1978: Betrayal by Harold Pinter
In reverse-chronological order, the play follows the marriage of Emma and Robert and the long affair between Emma and Robert's friend, Jerry. Though Robert and Emma have spoken of the infidelity, Emma lets Jerry believe the affair is a secret. Their relationship continues for years, with Emma deceiving her lover even as he believes he is deceiving her husband.
Opening night of Roundabout's production of 'Betrayal' (2001). Photograph featuring Liev Schreiber, Juliette Binoche, John Slattery and Director David Leveaux.
1982: The Real Thing by Tom Stoppard
Life imitates art: Henry has just written a play about the breakup of a marriage that features his wife, Charlotte, as the leading actress. Meanwhile, in real life, Henry is having an affair with their mutual friend Annie, who is also married. When word gets out, Charlotte and Henry divorce, and Annie and Henry get married. Two years later, pettiness and infidelity have begun to plague Annie and Henry's relationship, and they must decide if their history of failed marriage will repeat itself.

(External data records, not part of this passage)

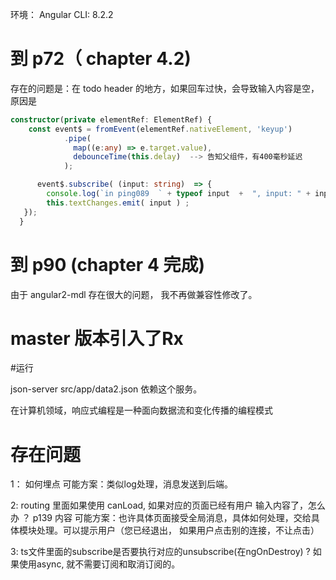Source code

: 环境：
Angular CLI: 8.2.2

# 到 p72（ chapter 4.2)

存在的问题是：在 todo header 的地方，如果回车过快，会导致输入内容是空，原因是

```typescript
constructor(private elementRef: ElementRef) {
    const event$ = fromEvent(elementRef.nativeElement, 'keyup')
            .pipe(
              map((e:any) => e.target.value),
              debounceTime(this.delay)  --> 告知父组件，有400毫秒延迟
            );

      event$.subscribe( (input: string)  => {
        console.log(`in ping089  ` + typeof input  +  ", input: " + input  ) ;
        this.textChanges.emit( input ) ;
   });
  }
```

# 到 p90 (chapter 4 完成)

由于 angular2-mdl 存在很大的问题， 我不再做兼容性修改了。


# master 版本引入了Rx


#运行

json-server  src/app/data2.json  依赖这个服务。

在计算机领域，响应式编程是一种面向数据流和变化传播的编程模式
#  存在问题

1： 如何埋点 
         可能方案：类似log处理，消息发送到后端。

2:    routing 里面如果使用  canLoad, 如果对应的页面已经有用户 输入内容了，怎么办 ？  p139 内容
       可能方案：也许具体页面接受全局消息，具体如何处理，交给具体模块处理。可以提示用户（您已经退出，
      如果用户点击别的连接，不让点击）

 3:  ts文件里面的subscribe是否要执行对应的unsubscribe(在ngOnDestroy) ?      如果使用async, 就不需要订阅和取消订阅的。
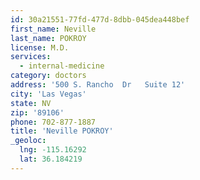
 ```yaml
---
id: 30a21551-77fd-477d-8dbb-045dea448bef
first_name: Neville
last_name: POKROY
license: M.D.
services:
  - internal-medicine
category: doctors
address: '500 S. Rancho  Dr   Suite 12'
city: 'Las Vegas'
state: NV
zip: '89106'
phone: 702-877-1887
title: 'Neville POKROY'
_geoloc:
  lng: -115.16292
  lat: 36.184219
---
```

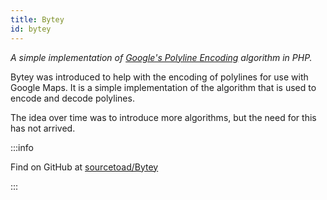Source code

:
```yaml
---
title: Bytey
id: bytey
---
```


_A simple implementation of [Google's Polyline Encoding](https://developers.google.com/maps/documentation/utilities/polylinealgorithm) algorithm in PHP._

Bytey was introduced to help with the encoding of polylines for use with Google Maps. It is a simple implementation of the algorithm that is used to encode and decode polylines.

The idea over time was to introduce more algorithms, but the need for this has not arrived.

:::info

Find on GitHub at [sourcetoad/Bytey](https://github.com/sourcetoad/Bytey)

:::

1985: The Marriage of Bette and Boo by Christopher Durang
A black comedy about, as titled, the marriage between Bette and Boo. The play begins with the couple's happy Catholic wedding, but Bette's series of miscarriages, Boo's descent into alcoholism, and the dramas of their eccentric family members threaten to pull the two apart.
Kate Jennings Grant and Christopher Evan Welch in Roundabout's 2008 production of The Marriage of Bette and Boo.
2001: The Last Five Years by Jason Robert Brown
A musical about the relationship between Jamie, a writer, and Cathy, an actress. Jamie tells the story of their relationship in chronological order, beginning with their first meeting and ending with the last time they see each other. Cathy's perspective traces the arc in reverse chronological order, beginning with their last kiss and reviewing their relationship until their first meeting. The characters only interact onstage once, in a duet in which Jamie proposes marriage.
Original Cast Recording cover art for the 2002 production of The Last Five Years, starring Norbert Leo Butz and Sherie Rene Scott.
2006: God of Carnage by Yasmina Reza
Two upper-class couples get together to discuss an altercation between their school-aged children. Their evening progresses from civility to unsheathed hostility, and alliances between the four unexpectedly shift as the night wears on.
2010: Detroit by Lisa D'Amour
Two neighboring couples from differing socio-economic strata get together for a friendly barbecue. Though they seem to be from different worlds, they soon recognize that the trials of economic recession have brought their outwardly opposite lives to an uncomfortably similar point.